Quote of the day: I have to stay relentlessly positive, or life would beat me down into a quivering pulp. This thought made me chuckle, in a gallows-humor sort of way.
Walking at twilight, I watched as the leaves of the trees changed color. First they softened and became more vulnerable, less solid. Then their shrinking silhouettes took on a wraithlike appearance, pallid and yellow. Their color looked worse than my Dad's, actually. With the blue sky faded to gray, the leaves faded too. The dark of the evening revealed something that cannot be seen in the bright midday sun. Perhaps this is another description of impermanence. Sorry, I'm not much of a poet, but I like to try on occasion!
I saw a raccoon, at least it looked like one, cross the driveway ahead of me. This is perhaps the same one that visited our watering hole (pond) one evening a few weeks back and attracted all kinds of unwanted attention from us and our pets, because we happened to be outside. Tonight, I wished it well and then continued on my way, while it went on its.
Here was my inspiration for the week, a man who is active in the masons. Back story: Dwaine has developed a midlife interest in the masons and was seeking them out to join them. Apparently, the usual way to join is by invitation or bloodline, or some such. Dwaine's dad was in the masons at some point, about 150 years ago (minus a few years, I guess). But I think Dwaine's wild hair came more from reading Dan Brown (the mystique was too intriguing to pass up) and wishing to belong to a group, specifically a secretive men's group.

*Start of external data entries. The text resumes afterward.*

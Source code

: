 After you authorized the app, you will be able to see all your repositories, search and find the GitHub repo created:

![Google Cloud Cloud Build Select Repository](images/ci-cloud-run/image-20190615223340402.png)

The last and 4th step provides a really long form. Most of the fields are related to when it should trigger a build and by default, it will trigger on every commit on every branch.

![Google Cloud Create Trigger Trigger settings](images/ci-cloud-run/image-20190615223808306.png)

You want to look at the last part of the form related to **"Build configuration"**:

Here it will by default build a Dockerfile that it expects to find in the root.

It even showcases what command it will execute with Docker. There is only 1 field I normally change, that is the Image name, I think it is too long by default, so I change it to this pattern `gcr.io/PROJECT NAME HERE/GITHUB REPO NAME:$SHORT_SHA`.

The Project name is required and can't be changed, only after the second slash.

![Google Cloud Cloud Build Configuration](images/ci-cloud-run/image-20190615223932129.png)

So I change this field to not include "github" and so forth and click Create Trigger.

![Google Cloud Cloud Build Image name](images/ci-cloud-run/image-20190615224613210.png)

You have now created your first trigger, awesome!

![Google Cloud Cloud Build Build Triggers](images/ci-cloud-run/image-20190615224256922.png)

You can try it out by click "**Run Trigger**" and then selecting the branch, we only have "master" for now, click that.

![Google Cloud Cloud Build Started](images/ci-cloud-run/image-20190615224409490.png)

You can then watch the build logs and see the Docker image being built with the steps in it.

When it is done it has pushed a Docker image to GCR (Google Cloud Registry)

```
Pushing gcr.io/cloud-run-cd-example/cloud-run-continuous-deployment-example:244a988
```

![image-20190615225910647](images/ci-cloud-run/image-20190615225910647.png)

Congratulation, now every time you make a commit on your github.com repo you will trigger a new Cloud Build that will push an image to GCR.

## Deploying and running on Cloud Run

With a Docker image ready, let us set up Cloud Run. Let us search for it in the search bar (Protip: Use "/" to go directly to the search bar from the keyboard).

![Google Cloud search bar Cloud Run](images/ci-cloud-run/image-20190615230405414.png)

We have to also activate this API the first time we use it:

So we visited the Harlandale group, Austin & I along for moral support (Andrew would have been there but is gone on a youth mission trip this week). Dwaine had been in touch with one of the group's leaders, Ed, and was warmly welcomed as a visitor. They were doing the officer induction and all the new officers were wearing their special mason aprons and had their families present, from kids and grandkids to grandparents.
They seemed like decent folks, and meeting one man in particular made the whole evening worthwhile for me. His name was Ed, and a nicer man I couldn't imagine. As we got to talking, he gave us a little of his life history. He ran a funeral home along with his wife for many years, and told us the story of the time they had a big fight and he fired her. What a mistake, he soon realized. So he had to hire her back at a significant pay raise!
He lost a lung to cancer some years ago. Then recently, he came down with a cold and cough, went in for some tests, and got the news that there was cancer in his one remaining lung. So he's taking chemotherapy. He told us that he thinks attitude is really important. He said he'd go into the cancer treatment facility and see a bunch of glum faces. So he'd start telling stories and jokes, and soon most everyone would be smiling. He's serving as secretary again this year -- one more year, he insists, no more. He said that before, and wound up with the job for 20-something years!
What a great inspiration for me to hear Ed's story, at this moment in my life! I like to debate the idea that there is a personal God involved in the details of our lives. But then things like this happen, special people and life events cross my path, and God's fingerprints are all over them. I am still smiling. If Ed can go through his epic struggle and still encourage others, then what do I have to complain about? Besides, complaining never solves problems, it just adds to the misery.